In project learning (PL), plans that look spectacular on paper can go awry when students enter the picture. During the implementation phase, students may decide to head in directions their teacher never anticipated.

Tensions can build if teams don't understand what it means to collaborate or share responsibility for project success. Creative problem solving can start to feel like classroom chaos. This is when the art of project-based teaching makes all the difference.

What if you're new to teaching with the project approach? Do you have to learn everything the hard way?

Fortunately, veteran PL teachers are only too happy to share their wisdom. For the past several weeks, I've had the pleasure of listening to educators talk about the nitty-gritty of projects. Colleague Jane Krauss and I just wrapped up hosting a series of webinars. (If you are interested, the discussion continues here.)

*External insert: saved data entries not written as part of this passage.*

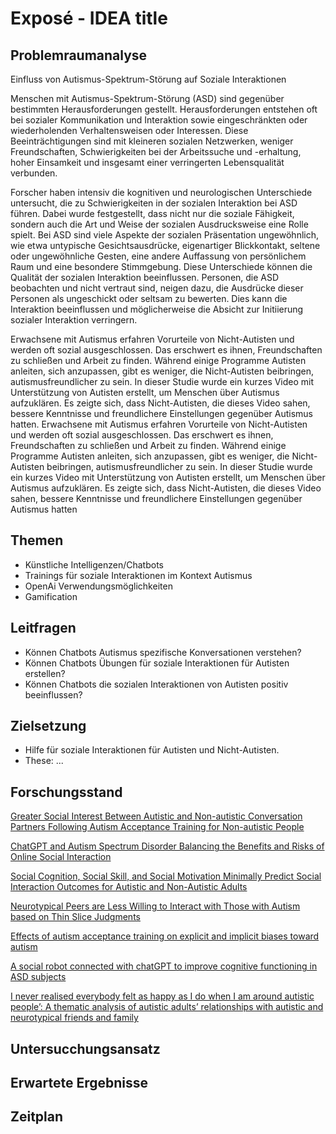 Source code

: # Exposé - IDEA title

## Problemraumanalyse


Einfluss von Autismus-Spektrum-Störung auf Soziale Interaktionen


Menschen mit Autismus-Spektrum-Störung (ASD) sind gegenüber bestimmten Herausforderungen gestellt. Herausforderungen entstehen oft bei sozialer Kommunikation und Interaktion sowie eingeschränkten oder wiederholenden Verhaltensweisen oder Interessen. Diese Beeinträchtigungen sind mit kleineren sozialen Netzwerken, weniger Freundschaften, Schwierigkeiten bei der Arbeitssuche und -erhaltung, hoher Einsamkeit und insgesamt einer verringerten Lebensqualität verbunden. 

Forscher haben intensiv die kognitiven und neurologischen Unterschiede untersucht, die zu Schwierigkeiten in der sozialen Interaktion bei ASD führen. Dabei wurde festgestellt, dass nicht nur die soziale Fähigkeit, sondern auch die Art und Weise der sozialen Ausdrucksweise eine Rolle spielt. Bei ASD sind viele Aspekte der sozialen Präsentation ungewöhnlich, wie etwa untypische Gesichtsausdrücke, eigenartiger Blickkontakt, seltene oder ungewöhnliche Gesten, eine andere Auffassung von persönlichem Raum und eine besondere Stimmgebung. Diese Unterschiede können die Qualität der sozialen Interaktion beeinflussen. Personen, die ASD beobachten und nicht vertraut sind, neigen dazu, die Ausdrücke dieser Personen als ungeschickt oder seltsam zu bewerten. Dies kann die Interaktion beeinflussen und möglicherweise die Absicht zur Initiierung sozialer Interaktion verringern.

Erwachsene mit Autismus erfahren Vorurteile von Nicht-Autisten und werden oft sozial ausgeschlossen. Das erschwert es ihnen, Freundschaften zu schließen und Arbeit zu finden. Während einige Programme Autisten anleiten, sich anzupassen, gibt es weniger, die Nicht-Autisten beibringen, autismusfreundlicher zu sein. In dieser Studie wurde ein kurzes Video mit Unterstützung von Autisten erstellt, um Menschen über Autismus aufzuklären. Es zeigte sich, dass Nicht-Autisten, die dieses Video sahen, bessere Kenntnisse und freundlichere Einstellungen gegenüber Autismus hatten. Erwachsene mit Autismus erfahren Vorurteile von Nicht-Autisten und werden oft sozial ausgeschlossen. Das erschwert es ihnen, Freundschaften zu schließen und Arbeit zu finden. Während einige Programme Autisten anleiten, sich anzupassen, gibt es weniger, die Nicht-Autisten beibringen, autismusfreundlicher zu sein. In dieser Studie wurde ein kurzes Video mit Unterstützung von Autisten erstellt, um Menschen über Autismus aufzuklären. Es zeigte sich, dass Nicht-Autisten, die dieses Video sahen, bessere Kenntnisse und freundlichere Einstellungen gegenüber Autismus hatten

## Themen 
- Künstliche Intelligenzen/Chatbots
- Trainings für soziale Interaktionen im Kontext Autismus
- OpenAi Verwendungsmöglichkeiten
- Gamification

## Leitfragen
- Können Chatbots Autismus spezifische Konversationen verstehen?
- Können Chatbots Übungen für soziale Interaktionen für Autisten erstellen?
- Können Chatbots die sozialen Interaktionen von Autisten positiv beeinflussen?

## Zielsetzung

- Hilfe für soziale Interaktionen für Autisten und Nicht-Autisten.
- These: ...

## Forschungsstand

[Greater Social Interest Between Autistic and Non-autistic Conversation Partners Following Autism Acceptance Training for Non-autistic People](https://www.frontiersin.org/articles/10.3389/fpsyg.2021.739147/full)


[ChatGPT and Autism Spectrum Disorder Balancing the Benefits and Risks of Online Social Interaction](https://www.researchgate.net/profile/Kadir-Uludag/publication/369362171_ChatGPT_and_Autism_Spectrum_Disorder_Balancing_the_Benefits_and_Risks_of_Online_Social_Interaction''/links/6416cdab92cfd54f8411ea8c/ChatGPT-and-Autism-Spectrum-Disorder-Balancing-the-Benefits-and-Risks-of-Online-Social-Interaction.pdf)

[Social Cognition, Social Skill, and Social Motivation Minimally Predict Social Interaction Outcomes for Autistic and Non-Autistic Adults](https://www.frontiersin.org/articles/10.3389/fpsyg.2020.591100/full)

[Neurotypical Peers are Less Willing to Interact with Those with Autism based on Thin Slice Judgments](https://www.nature.com/articles/srep40700)

[Effects of autism acceptance training on explicit and implicit biases toward autism](https://journals.sagepub.com/doi/abs/10.1177/1362361320984896)

[A social robot connected with chatGPT to improve cognitive functioning in ASD subjects](https://www.frontiersin.org/articles/10.3389/fpsyg.2023.1232177/full)

[I never realised everybody felt as happy as I do when I am around autistic people’: A thematic analysis of autistic adults’ relationships with autistic and neurotypical friends and family](https://journals.sagepub.com/doi/full/10.1177/1362361320908976)



## Untersucchungsansatz

## Erwartete Ergebnisse

## Zeitplan
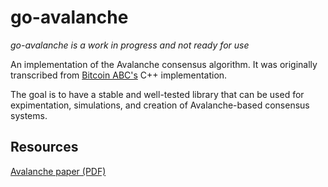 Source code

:# go-avalanche

*go-avalanche is a work in progress and not ready for use*

An implementation of the Avalanche consensus algorithm. It was originally transcribed from [Bitcoin ABC's](https://www.bitcoinabc.org/) C++ implementation.

The goal is to have a stable and well-tested library that can be used for expimentation, simulations, and creation of Avalanche-based consensus systems.

## Resources

[Avalanche paper (PDF)](https://ipfs.io/ipfs/QmUy4jh5mGNZvLkjies1RWM4YuvJh5o2FYopNPVYwrRVGV)
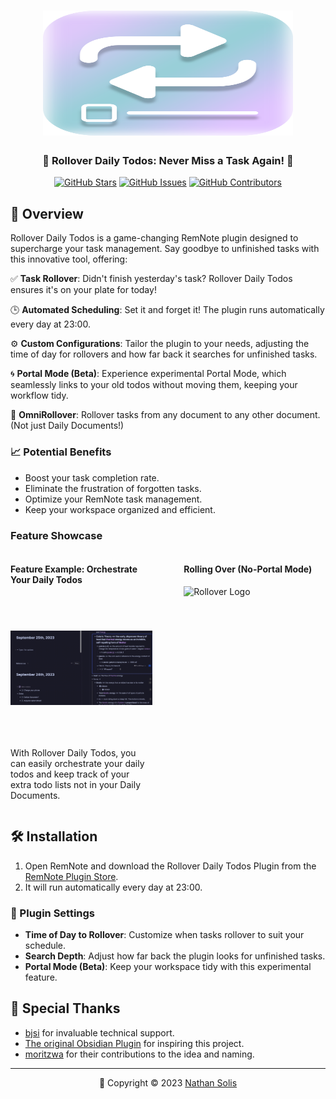 <h1 align="center">
	<img src="https://raw.githubusercontent.com/coldenate/rollover-daily-todos/main/public/logo.svg" alt="Rollover Logo" width="400" height="200">
</h1>

<h3 align="center">
	📅 Rollover Daily Todos: Never Miss a Task Again! 📆
</h3>

<p align="center">
	<a href="https://github.com/coldenate/rollover-daily-todos/stargazers"><img src="https://img.shields.io/github/stars/coldenate/rollover-daily-todos?colorA=363a4f&colorB=b7bdf8&style=for-the-badge" alt="GitHub Stars"></a>
	<a href="https://github.com/coldenate/rollover-daily-todos/issues"><img src="https://img.shields.io/github/issues/coldenate/rollover-daily-todos?colorA=363a4f&colorB=f5a97f&style=for-the-badge" alt="GitHub Issues"></a>
	<a href="https://github.com/coldenate/rollover-daily-todos/contributors"><img src="https://img.shields.io/github/contributors/coldenate/rollover-daily-todos?colorA=363a4f&colorB=a6da95&style=for-the-badge" alt="GitHub Contributors"></a>
</p>

## 🚀 Overview

Rollover Daily Todos is a game-changing RemNote plugin designed to supercharge your task management. Say goodbye to unfinished tasks with this innovative tool, offering:

✅ **Task Rollover**: Didn't finish yesterday's task? Rollover Daily Todos ensures it's on your plate for today!

🕒 **Automated Scheduling**: Set it and forget it! The plugin runs automatically every day at 23:00.

⚙️ **Custom Configurations**: Tailor the plugin to your needs, adjusting the time of day for rollovers and how far back it searches for unfinished tasks.

🌀 **Portal Mode (Beta)**: Experience experimental Portal Mode, which seamlessly links to your old todos without moving them, keeping your workflow tidy.

🔄 **OmniRollover**: Rollover tasks from any document to any other document. (Not just Daily Documents!)

### 📈 Potential Benefits

-   Boost your task completion rate.
-   Eliminate the frustration of forgotten tasks.
-   Optimize your RemNote task management.
-   Keep your workspace organized and efficient.

### Feature Showcase

<div style="display: flex; justify-content: space-between;">
	<div style="width: 45%;">
		<h4>Feature Example: Orchestrate Your Daily Todos</h4>
		<div style="width: 100%; height: 0; padding-bottom: 100%; position: relative;">
			<img src="https://raw.githubusercontent.com/coldenate/rollover-daily-todos/main/.github/orchestra.gif" alt="Rollover Logo" style="position: absolute; top: 0; left: 0; width: 100%; height: 100%; object-fit: contain;">
		</div>
		<div>
			<p>With Rollover Daily Todos, you can easily orchestrate your daily todos and keep track of your extra todo lists not in your Daily Documents.</p>
		</div>
	</div>
	<div style="width: 45%;">
		<h4>Rolling Over (No-Portal Mode)</h4>
		<div style="width: 100%; height: 0; padding-bottom: 100%; position: relative;">
			<img src="https://raw.githubusercontent.com/coldenate/rollover-daily-todos/main/.github/video.gif" alt="Rollover Logo" style="position: absolute; top: 0; left: 0; width: 100%; height: 100%; object-fit: contain;">
		</div>
	</div>
</div>

## 🛠️ Installation

1. Open RemNote and download the Rollover Daily Todos Plugin from the [RemNote Plugin Store](https://remnote.com/plugins/rollover-daily-todos).
2. It will run automatically every day at 23:00.

### 🧰 Plugin Settings

-   **Time of Day to Rollover**: Customize when tasks rollover to suit your schedule.
-   **Search Depth**: Adjust how far back the plugin looks for unfinished tasks.
-   **Portal Mode (Beta)**: Keep your workspace tidy with this experimental feature.

## 🙏 Special Thanks

-   [bjsi](https://github.com/bjsi) for invaluable technical support.
-   [The original Obsidian Plugin](https://github.com/lumoe/obsidian-rollover-daily-todos) for inspiring this project.
-   [moritzwa](https://twitter.com/MoritzW42) for their contributions to the idea and naming.

---

<p align="center">
	📆 Copyright &copy; 2023 <a href="https://github.com/coldenate" target="_blank">Nathan Solis</a>
</p>
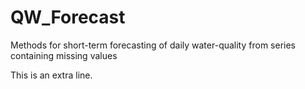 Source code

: # QW_Forecast
Methods for short-term forecasting of daily water-quality from series containing missing values 

This is an extra line.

Here are just a few gems from this conversation, along with links to projects that will give you some new ideas to try with your students.

Get Minds Inquiring
Inquiry is at the heart of project learning, and PL veterans are deliberate about sparking student curiosity before a project actually begins. Some teachers leave clues in plain sight, encouraging students to do preliminary detective work that will fire up their curiosity. Others use opinion polls to ignite class discussions. Kevin Gant from the New Tech Network offers this sample question to lead into a physics project: "What's the better car: Dodge Viper or Shelby Cobra?" A class survey takes just a few minutes, Gant says, but, "time spent getting the students riled up about an issue is golden."